Against this backdrop, Sun said the proactive promotion of the alliance by the two countries sent one signal: They hoped to carry the banner, or shoulder the leadership of the Western world, should something go wrong with the US, their previous leading figure.
After President Joe Biden assumed office, Washington started to adjust its policy toward its allies and has to some extent regained their trust. It has called on its partners to focus on China while continuing the Indo-Pacific Strategy.
So currently, the enhancement of collaboration between Germany and Japan is also a crucial link in the US-led grand anti-China alliance in the West, Sun noted. Washington has always wanted to form an “Asian NATO” in the Far East. It has been hoping its regional allies and NATO could join hands to establish a global strategic encirclement network to contain both China and Russia. The US has had this plan since the early stage of the Cold War, but failed to realize it. It failed over 70 years ago, and it won’t be able to achieve it today either.
Granted, the two countries agreed on Tuesday to expand their military cooperation. Japan proposed joint naval drills with Germany, and the two sides agreed to look into the matter further. The prospect for the further promotion of bilateral military cooperation will be limited.
Japan does not even have an army. Its Constitution does not allow it to have offensive military forces. It only has the Self-Defense Force. Germany does have a full army, but just a restricted one. It is not allowed to possess certain strategic offensive weapons. Firm restrictions were placed on the German military after the two world wars. Until today, the country remains bound by military constraints. Its neighboring countries are also highly vigilant toward its military development. Hence, there is no possibility that Berlin and Tokyo will forge a military alliance, Sun noted, not to mention whether they could jointly interfere in China’s peripheral waters though a military alliance.

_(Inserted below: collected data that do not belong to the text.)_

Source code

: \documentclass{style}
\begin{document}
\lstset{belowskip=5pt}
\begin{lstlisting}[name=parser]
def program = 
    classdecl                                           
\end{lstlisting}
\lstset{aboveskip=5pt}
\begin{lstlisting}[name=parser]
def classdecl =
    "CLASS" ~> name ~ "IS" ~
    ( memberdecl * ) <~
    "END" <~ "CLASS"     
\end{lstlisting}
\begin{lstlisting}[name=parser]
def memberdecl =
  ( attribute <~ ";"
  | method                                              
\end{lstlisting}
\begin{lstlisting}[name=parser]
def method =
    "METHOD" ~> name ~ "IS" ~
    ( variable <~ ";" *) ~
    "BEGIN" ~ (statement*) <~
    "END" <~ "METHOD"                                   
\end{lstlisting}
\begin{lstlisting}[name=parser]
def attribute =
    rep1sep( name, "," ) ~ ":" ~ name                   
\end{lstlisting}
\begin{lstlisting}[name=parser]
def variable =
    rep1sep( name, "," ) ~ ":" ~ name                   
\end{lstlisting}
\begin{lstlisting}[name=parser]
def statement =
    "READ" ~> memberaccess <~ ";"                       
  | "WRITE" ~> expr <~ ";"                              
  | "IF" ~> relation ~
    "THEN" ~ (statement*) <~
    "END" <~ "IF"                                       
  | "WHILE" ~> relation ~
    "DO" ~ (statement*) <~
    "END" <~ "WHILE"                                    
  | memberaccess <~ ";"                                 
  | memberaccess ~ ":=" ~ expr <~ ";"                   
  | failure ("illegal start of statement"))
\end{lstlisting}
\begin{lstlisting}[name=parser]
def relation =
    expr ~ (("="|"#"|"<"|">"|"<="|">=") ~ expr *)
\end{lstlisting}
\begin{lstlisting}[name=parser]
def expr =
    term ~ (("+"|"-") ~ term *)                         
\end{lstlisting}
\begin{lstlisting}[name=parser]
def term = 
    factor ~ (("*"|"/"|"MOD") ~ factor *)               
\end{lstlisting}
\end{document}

In economic terms, Japan sees China as both a competitor and an opportunity. Meanwhile, the trade volume between China and Germany is bigger than that between the US and Germany.

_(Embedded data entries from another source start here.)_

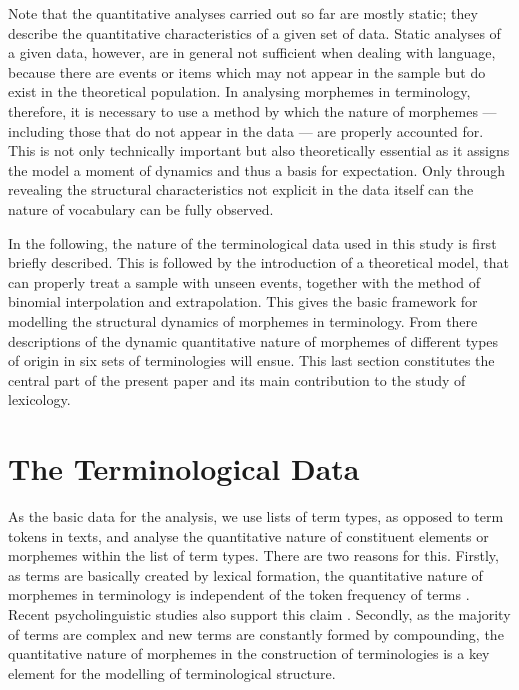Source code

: Note that the quantitative analyses carried out so far are mostly static; 
they describe the quantitative characteristics of a given set of data. Static 
analyses of a given data, however, are in general not sufficient when 
dealing with language, because there are events or items which may 
not appear in the sample but do exist in the theoretical population. In 
analysing morphemes in terminology, therefore, it is necessary to use 
a method by which the nature of morphemes --- including those that do not 
appear in the data --- are properly accounted for. This is not only
technically important but also theoretically essential as it assigns 
the model a moment of dynamics and thus a basis for expectation.
Only through revealing the structural characteristics not explicit
in the data itself can the nature of vocabulary can be fully observed.

In the following, the nature of the terminological data used in this study
is first briefly described. This is followed by the introduction of a
theoretical model, that can properly treat a sample with unseen events,
together with the method of binomial interpolation and extrapolation. This gives
the basic framework for modelling the structural dynamics of morphemes
in terminology. From there descriptions of the dynamic quantitative nature of 
morphemes of different types of origin in six sets of terminologies will
ensue. This last section constitutes the central part of the present paper 
and its main contribution to the study of lexicology.


\section{The Terminological Data}

As the basic data for the analysis, we use lists of term types, as opposed
to term tokens in texts, and analyse the quantitative nature of constituent
elements or morphemes within the list of term types. There are two
reasons for this. Firstly, as terms are basically created by lexical
formation, the quantitative nature of morphemes in terminology is
independent of the token frequency of terms \cite{sager90,kage02}.
Recent psycholinguistic studies also support this claim \cite{baayen97,schreuder97}.
Secondly, as the majority of terms are complex \cite{nomura89} and
new terms are constantly formed by compounding, the quantitative nature
of morphemes in the construction of terminologies is a key element
for the modelling of terminological structure.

“Germany may coordinate with the US in condemning China on human rights issues. It may also find excuses to accuse China’s socialism, but if Washington wants it to completely take sides with the US to confront Beijing in a comprehensive way, Berlin won’t say yes,” Sun told Global Times.

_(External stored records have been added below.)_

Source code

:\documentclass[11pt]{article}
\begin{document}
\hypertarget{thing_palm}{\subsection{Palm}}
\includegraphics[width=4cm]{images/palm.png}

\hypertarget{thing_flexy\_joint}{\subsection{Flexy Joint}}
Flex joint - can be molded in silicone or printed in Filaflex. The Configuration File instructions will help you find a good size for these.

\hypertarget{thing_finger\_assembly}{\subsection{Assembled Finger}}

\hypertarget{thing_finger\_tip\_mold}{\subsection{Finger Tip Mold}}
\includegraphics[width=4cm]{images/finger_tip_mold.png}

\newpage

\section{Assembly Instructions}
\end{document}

Still, their interactions should be on China’s radar. A German frigate will set sail for Asia in August and cross the South China Sea. It will also possibly take part in joint exercises with units of Japan’s Self-Defense Force.
Germany and Japan may not opt for an all-out confrontation with China. Yet their relevant moves are undoubtedly hurting the atmosphere of cooperating with China. Beijing must make timely responses when needed, Sun said.